EXERCISE BRIEF> Transcribe all the records exactly and omit any images they hold.

Plain-text document sources>
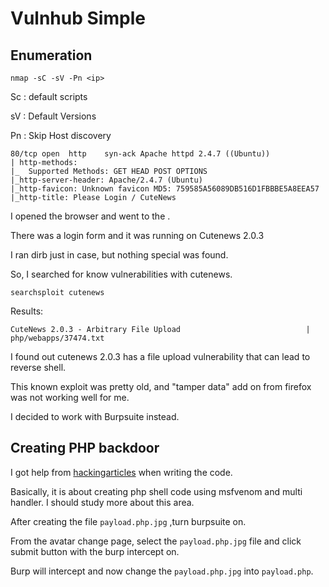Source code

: # Vulnhub Simple

## Enumeration
`nmap -sC -sV -Pn <ip>`

Sc : default scripts

sV : Default Versions

Pn : Skip Host discovery

```
80/tcp open  http    syn-ack Apache httpd 2.4.7 ((Ubuntu))
| http-methods: 
|_  Supported Methods: GET HEAD POST OPTIONS
|_http-server-header: Apache/2.4.7 (Ubuntu)
|_http-favicon: Unknown favicon MD5: 759585A56089DB516D1FBBBE5A8EEA57
|_http-title: Please Login / CuteNews
```

I opened the browser and went to the <ip>.
  
There was a login form and it was running on Cutenews 2.0.3
  
I ran dirb just in case, but nothing special was found. 
  
So, I searched for know vulnerabilities with cutenews.
  
`searchsploit cutenews`
  
Results:
  
`CuteNews 2.0.3 - Arbitrary File Upload                            | php/webapps/37474.txt`

  
I found out cutenews 2.0.3 has a file upload vulnerability that can lead to reverse shell.
  
This known exploit was pretty old, and "tamper data" add on from firefox was not working well for me. 
  
I decided to work with Burpsuite instead.
  
## Creating PHP backdoor
  
I got help from [hackingarticles](https://www.hackingarticles.in/web-penetration-testing-tamper-data-firefox-add/) when writing the code. 

Basically, it is about creating php shell code using msfvenom and multi handler. I should study more about this area. 
  
After creating the file `payload.php.jpg` ,turn burpsuite on.
  
From the avatar change page, select the `payload.php.jpg` file and click submit button with the burp intercept on.
  
Burp will intercept and now change the `payload.php.jpg` into `payload.php`.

RESPONSE TO THE TASK>
Source code

: # Vulnhub Simple

## Enumeration
`nmap -sC -sV -Pn <ip>`

Sc : default scripts

sV : Default Versions

Pn : Skip Host discovery

```
80/tcp open  http    syn-ack Apache httpd 2.4.7 ((Ubuntu))
| http-methods: 
|_  Supported Methods: GET HEAD POST OPTIONS
|_http-server-header: Apache/2.4.7 (Ubuntu)
|_http-favicon: Unknown favicon MD5: 759585A56089DB516D1FBBBE5A8EEA57
|_http-title: Please Login / CuteNews
```

I opened the browser and went to the <ip>.
  
There was a login form and it was running on Cutenews 2.0.3
  
I ran dirb just in case, but nothing special was found. 
  
So, I searched for know vulnerabilities with cutenews.
  
`searchsploit cutenews`
  
Results:
  
`CuteNews 2.0.3 - Arbitrary File Upload                            | php/webapps/37474.txt`

  
I found out cutenews 2.0.3 has a file upload vulnerability that can lead to reverse shell.
  
This known exploit was pretty old, and "tamper data" add on from firefox was not working well for me. 
  
I decided to work with Burpsuite instead.
  
## Creating PHP backdoor
  
I got help from [hackingarticles](https://www.hackingarticles.in/web-penetration-testing-tamper-data-firefox-add/) when writing the code. 

Basically, it is about creating php shell code using msfvenom and multi handler. I should study more about this area. 
  
After creating the file `payload.php.jpg` ,turn burpsuite on.
  
From the avatar change page, select the `payload.php.jpg` file and click submit button with the burp intercept on.
  
Burp will intercept and now change the `payload.php.jpg` into `payload.php`.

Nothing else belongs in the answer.